With the Biden administration having given cues that it is interested in pursuing a major infrastructure and clean energy investment this year, a group of telecom associations joined together to urge the president and Congress to make support for broadband workforce development part of any infrastructure legislation that advances.
“The U.S. currently faces a shortfall of skilled workers needed to deploy broadband across the country, to win the race to 5G, and to ensure robust fiber, mobile, and fixed wireless networks.
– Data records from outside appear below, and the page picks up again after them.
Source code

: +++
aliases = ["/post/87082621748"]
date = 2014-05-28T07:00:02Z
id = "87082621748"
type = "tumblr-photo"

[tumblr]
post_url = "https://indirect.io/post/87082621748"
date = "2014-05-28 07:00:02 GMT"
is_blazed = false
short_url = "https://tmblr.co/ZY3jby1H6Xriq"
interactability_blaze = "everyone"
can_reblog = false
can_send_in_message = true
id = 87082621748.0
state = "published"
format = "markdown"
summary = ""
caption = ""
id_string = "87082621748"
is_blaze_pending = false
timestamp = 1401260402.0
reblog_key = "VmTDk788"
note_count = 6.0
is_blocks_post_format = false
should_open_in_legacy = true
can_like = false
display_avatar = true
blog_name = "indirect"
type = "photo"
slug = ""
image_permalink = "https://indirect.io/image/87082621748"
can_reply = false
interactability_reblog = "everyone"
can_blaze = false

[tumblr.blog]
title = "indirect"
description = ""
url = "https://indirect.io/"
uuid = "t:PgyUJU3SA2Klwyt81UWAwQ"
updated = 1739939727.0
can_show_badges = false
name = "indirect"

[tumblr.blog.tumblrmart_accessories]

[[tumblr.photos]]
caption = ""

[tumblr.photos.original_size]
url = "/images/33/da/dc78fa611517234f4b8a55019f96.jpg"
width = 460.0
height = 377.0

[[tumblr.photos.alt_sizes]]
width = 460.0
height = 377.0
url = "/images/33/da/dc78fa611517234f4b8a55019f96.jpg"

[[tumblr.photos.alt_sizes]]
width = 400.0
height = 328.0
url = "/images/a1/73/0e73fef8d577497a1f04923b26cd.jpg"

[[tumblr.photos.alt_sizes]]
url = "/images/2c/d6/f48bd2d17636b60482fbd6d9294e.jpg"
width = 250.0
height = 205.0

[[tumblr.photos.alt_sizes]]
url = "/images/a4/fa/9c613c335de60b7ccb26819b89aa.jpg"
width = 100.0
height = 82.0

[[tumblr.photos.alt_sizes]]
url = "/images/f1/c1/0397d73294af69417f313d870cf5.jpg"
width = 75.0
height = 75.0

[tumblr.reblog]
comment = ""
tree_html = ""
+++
Needed investments in broadband infrastructure will increase demand on a labor force already in short supply,” the associations wrote in a joint letter to the president and both houses of Congress.
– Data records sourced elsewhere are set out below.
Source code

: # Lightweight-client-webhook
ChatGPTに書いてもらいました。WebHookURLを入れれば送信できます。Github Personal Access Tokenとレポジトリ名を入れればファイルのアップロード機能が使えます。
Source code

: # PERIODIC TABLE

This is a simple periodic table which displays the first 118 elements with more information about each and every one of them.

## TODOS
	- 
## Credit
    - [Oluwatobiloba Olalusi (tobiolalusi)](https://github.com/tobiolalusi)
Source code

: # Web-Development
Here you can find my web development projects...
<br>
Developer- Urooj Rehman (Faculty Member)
The associations included the Competitive Carriers Association (CCA), CTIA, the Fiber Broadband Association (FBA), INCOMPAS, NATE: The Communications Infrastructure Contractors Association, NTCA-The Rural Broadband Association, Power & Communication Contractors Association (PCCA), the Telecommunications Industry Association, USTelecom – The Broadband Association, the Wireless Infrastructure Association (WIA), and the Wireless Internet Service Providers Association (WISPA).
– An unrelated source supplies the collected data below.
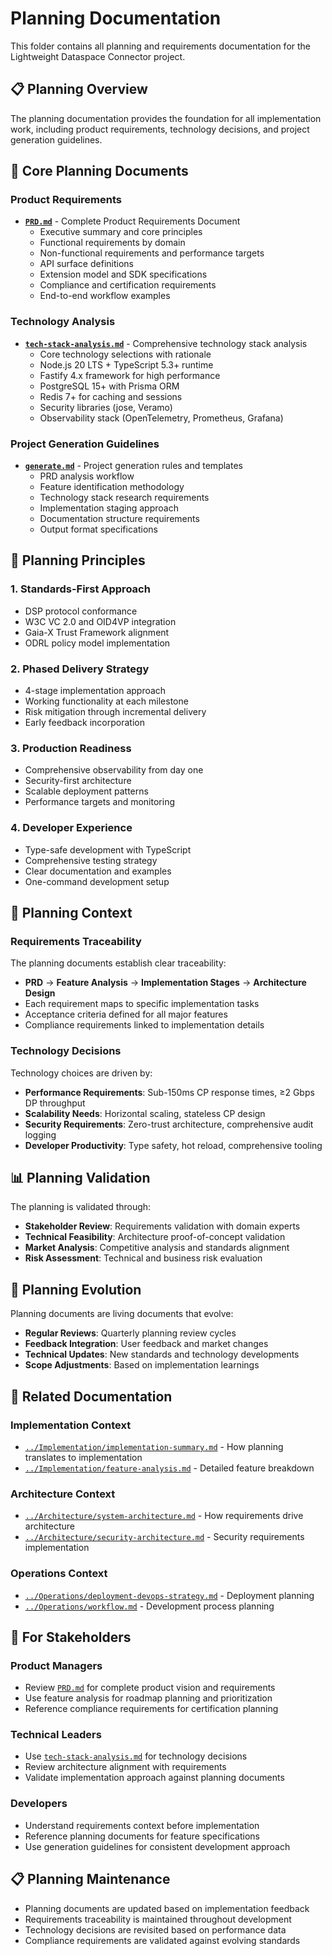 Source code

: # Planning Documentation

This folder contains all planning and requirements documentation for the Lightweight Dataspace Connector project.

## 📋 Planning Overview

The planning documentation provides the foundation for all implementation work, including product requirements, technology decisions, and project generation guidelines.

## 📄 Core Planning Documents

### Product Requirements
- **[`PRD.md`](PRD.md)** - Complete Product Requirements Document
  - Executive summary and core principles
  - Functional requirements by domain
  - Non-functional requirements and performance targets
  - API surface definitions
  - Extension model and SDK specifications
  - Compliance and certification requirements
  - End-to-end workflow examples

### Technology Analysis
- **[`tech-stack-analysis.md`](tech-stack-analysis.md)** - Comprehensive technology stack analysis
  - Core technology selections with rationale
  - Node.js 20 LTS + TypeScript 5.3+ runtime
  - Fastify 4.x framework for high performance
  - PostgreSQL 15+ with Prisma ORM
  - Redis 7+ for caching and sessions
  - Security libraries (jose, Veramo)
  - Observability stack (OpenTelemetry, Prometheus, Grafana)

### Project Generation Guidelines
- **[`generate.md`](generate.md)** - Project generation rules and templates
  - PRD analysis workflow
  - Feature identification methodology
  - Technology stack research requirements
  - Implementation staging approach
  - Documentation structure requirements
  - Output format specifications

## 🎯 Planning Principles

### 1. **Standards-First Approach**
- DSP protocol conformance
- W3C VC 2.0 and OID4VP integration
- Gaia-X Trust Framework alignment
- ODRL policy model implementation

### 2. **Phased Delivery Strategy**
- 4-stage implementation approach
- Working functionality at each milestone
- Risk mitigation through incremental delivery
- Early feedback incorporation

### 3. **Production Readiness**
- Comprehensive observability from day one
- Security-first architecture
- Scalable deployment patterns
- Performance targets and monitoring

### 4. **Developer Experience**
- Type-safe development with TypeScript
- Comprehensive testing strategy
- Clear documentation and examples
- One-command development setup

## 🔗 Planning Context

### Requirements Traceability
The planning documents establish clear traceability:
- **PRD** → **Feature Analysis** → **Implementation Stages** → **Architecture Design**
- Each requirement maps to specific implementation tasks
- Acceptance criteria defined for all major features
- Compliance requirements linked to implementation details

### Technology Decisions
Technology choices are driven by:
- **Performance Requirements**: Sub-150ms CP response times, ≥2 Gbps DP throughput
- **Scalability Needs**: Horizontal scaling, stateless CP design
- **Security Requirements**: Zero-trust architecture, comprehensive audit logging
- **Developer Productivity**: Type safety, hot reload, comprehensive tooling

## 📊 Planning Validation

The planning is validated through:
- **Stakeholder Review**: Requirements validation with domain experts
- **Technical Feasibility**: Architecture proof-of-concept validation
- **Market Analysis**: Competitive analysis and standards alignment
- **Risk Assessment**: Technical and business risk evaluation

## 🔄 Planning Evolution

Planning documents are living documents that evolve:
- **Regular Reviews**: Quarterly planning review cycles
- **Feedback Integration**: User feedback and market changes
- **Technical Updates**: New standards and technology developments
- **Scope Adjustments**: Based on implementation learnings

## 🔗 Related Documentation

### Implementation Context
- [`../Implementation/implementation-summary.md`](../Implementation/implementation-summary.md) - How planning translates to implementation
- [`../Implementation/feature-analysis.md`](../Implementation/feature-analysis.md) - Detailed feature breakdown

### Architecture Context
- [`../Architecture/system-architecture.md`](../Architecture/system-architecture.md) - How requirements drive architecture
- [`../Architecture/security-architecture.md`](../Architecture/security-architecture.md) - Security requirements implementation

### Operations Context
- [`../Operations/deployment-devops-strategy.md`](../Operations/deployment-devops-strategy.md) - Deployment planning
- [`../Operations/workflow.md`](../Operations/workflow.md) - Development process planning

## 🎯 For Stakeholders

### Product Managers
- Review [`PRD.md`](PRD.md) for complete product vision and requirements
- Use feature analysis for roadmap planning and prioritization
- Reference compliance requirements for certification planning

### Technical Leaders
- Use [`tech-stack-analysis.md`](tech-stack-analysis.md) for technology decisions
- Review architecture alignment with requirements
- Validate implementation approach against planning documents

### Developers
- Understand requirements context before implementation
- Reference planning documents for feature specifications
- Use generation guidelines for consistent development approach

## 📋 Planning Maintenance

- Planning documents are updated based on implementation feedback
- Requirements traceability is maintained throughout development
- Technology decisions are revisited based on performance data
- Compliance requirements are validated against evolving standards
Amid a pandemic that has devastated the U.S. economy and left millions unemployed, the telecom associations reminded legislators and President Joe Biden that broadband and 5G are projected to create 3 million direct and indirect wireline and wireless jobs and contribute $500 billion annually to the U.S. economy — and that the telecom industry already employs more than 670,000 workers, with average annual wages of more than $77,500.
Current 5G network design and build-out has already created more than 106,000 direct jobs in installation and engineering, the associations said. Federal support for broadband infrastructure will accelerate that job creation — but more people need to be trained to fill those jobs.
“While the jobs are there, our American workforce is not currently ready to fill them,” the letter said.
The telecom groups urged Congress and the president to provide support to employers to expand registered apprenticeships, technical instruction and worker certification; and to bolster support for re-thinking how higher education and other learning institutions approach broadband-related programs; such institutions, the letter said, “have not kept pace with the rapid growth of our industry and the need for curricula necessary to ensure a diverse workforce capable of deploying fiber and 5G infrastructure for commercial mobile and fixed wireless networks.
“A critical need remains for programs of study in broadband and network engineering, network deployment and field activities, and cybersecurity. There is also a need to modernize existing programs, including hands-on field activities for broadband deployment and better data to inform program design and measure success,” the associations wrote, asking that public-private partnerships be prioritized between employers and educational institutions, including Historically Black Colleges and Universities (HBCUs) and Tribal Colleges and Universities (TCUs).
“The stakes are high. Without a properly trained 5G workforce, China
can use centralized authority to quickly focus labor resources to beat us to the finish line. We cannot build advanced networks to serve tomorrow’s needs without a properly skilled and diverse workforce today,” the letter concluded.